DeviceAtlas is a product operated by dotMobi, a small subsidiary within Afilias Technologies Plc. Afilias’ core business of Top Level Domain (TLD) name management and DeviceAtlas appears to be a small unrelated product.
DeviceAtlas is a closed source device detection solution with proprietary licencing making it impossible for 51Degrees to assess the implementation. Over the years Afilias Technologies have published various patents which provide some insight into the techniques used. Afilias have also published publicly available blogs and documentation. Many of the patents are very narrow, however patent EP2245836B1 granted in Europe during July 2017 after 8 years of examination is the one used when summarising DeviceAtlas here. It is believed to describe the current implementation. The patent text should be referred to for the full details.
What is Device Detection?
Finding information concerning visitors to a web site so that the user experience can be optimised, targeting content to maximise revenue, or adding information to analytics is termed device detection. The type of information available is quite varied. This article focuses on three components;
- the device the visitor is using;
- the operating system on the device; and
- the browser or application.
A way to visualise this is as an ever-expanding cube with components as dimensions. Ever expanding, since as time moves on new devices come into the market and new versions of operating system and browser come into use.
Each component has a set of associated properties and values. The device’s physical screen size, when it was released and the retail price are just a small set of examples. Keeping this specification data current is a significant task and the correctness of the values is a key measure of any device detection solution. At 51Degrees an in-house editorial team is used to ensure independent collection and accuracy. No data is scraped from web sites like GSM Arena. At the time of writing over 170 new device models are added every week from vendor only data sources.

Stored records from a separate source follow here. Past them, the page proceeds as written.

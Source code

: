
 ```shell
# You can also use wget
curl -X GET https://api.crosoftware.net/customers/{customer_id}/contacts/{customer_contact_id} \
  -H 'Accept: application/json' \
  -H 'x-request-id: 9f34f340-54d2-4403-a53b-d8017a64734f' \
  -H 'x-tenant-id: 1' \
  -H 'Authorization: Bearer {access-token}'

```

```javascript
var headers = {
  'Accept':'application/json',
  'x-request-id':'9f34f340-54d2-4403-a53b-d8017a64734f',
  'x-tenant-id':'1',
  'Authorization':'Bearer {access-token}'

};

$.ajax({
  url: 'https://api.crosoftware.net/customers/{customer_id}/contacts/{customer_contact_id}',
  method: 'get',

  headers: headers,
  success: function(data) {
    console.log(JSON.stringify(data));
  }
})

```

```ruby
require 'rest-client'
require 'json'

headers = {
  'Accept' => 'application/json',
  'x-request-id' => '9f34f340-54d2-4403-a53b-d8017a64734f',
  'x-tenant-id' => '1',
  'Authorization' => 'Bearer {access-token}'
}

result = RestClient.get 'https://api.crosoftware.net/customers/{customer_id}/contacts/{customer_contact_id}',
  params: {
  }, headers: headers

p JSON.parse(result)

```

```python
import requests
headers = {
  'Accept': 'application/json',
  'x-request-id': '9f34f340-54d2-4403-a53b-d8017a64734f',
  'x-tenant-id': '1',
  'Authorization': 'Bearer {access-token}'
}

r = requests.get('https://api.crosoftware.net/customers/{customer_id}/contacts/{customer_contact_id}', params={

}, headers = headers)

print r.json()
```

Access to this information grows revenue. The performance and design of the web site can be efficiently altered by the web server. For example; rich hover menus can be used on desktops and laptops whilst accordion menus work better on smartphone, bandwidth friendly images sent to low data speed mobiles, additional information added to analytics packages, or advertising positioned effectively for viewability and engagement.
Device detection can be used for various purposes each requiring different considerations. Some use cases may be sensitive to performance and others to eliminating false positives. There’s no one size fits all, which is why 51Degrees offers several product variants and ways of deploying.
The range and accuracy of the properties is one measure. Another is how good it is at matching the device, operating system and browser information to a particular visitor. This process relies heavily on User-Agent strings.
What is a User-Agent?
Every time a web site is visited a User-Agent is transmitted along with the request containing information used to determine the client device’s properties. Although this is not the only information used for device detection, it’s a very important part of the detection process and the focus of this article.
User-Agent header values - usually referred to as “User-Agent strings” - adhere loosely to a number of conventions but don’t obey any strict rules. Finding a way of using the information they contain to yield accurate values for component properties that is fast and accurate is a key differentiator when choosing a device detection solution.
User-Agents contain segments that can be used for identification purposes. The characters "GT-P5210" starting at cell (5,1) in the above example is the model code used by Samsung for a Galaxy Tab 3 tablet. The characters “Android 4.4.2” at cell (23,0) indicate the operating system is Android and part of a major series called Jelly Bean.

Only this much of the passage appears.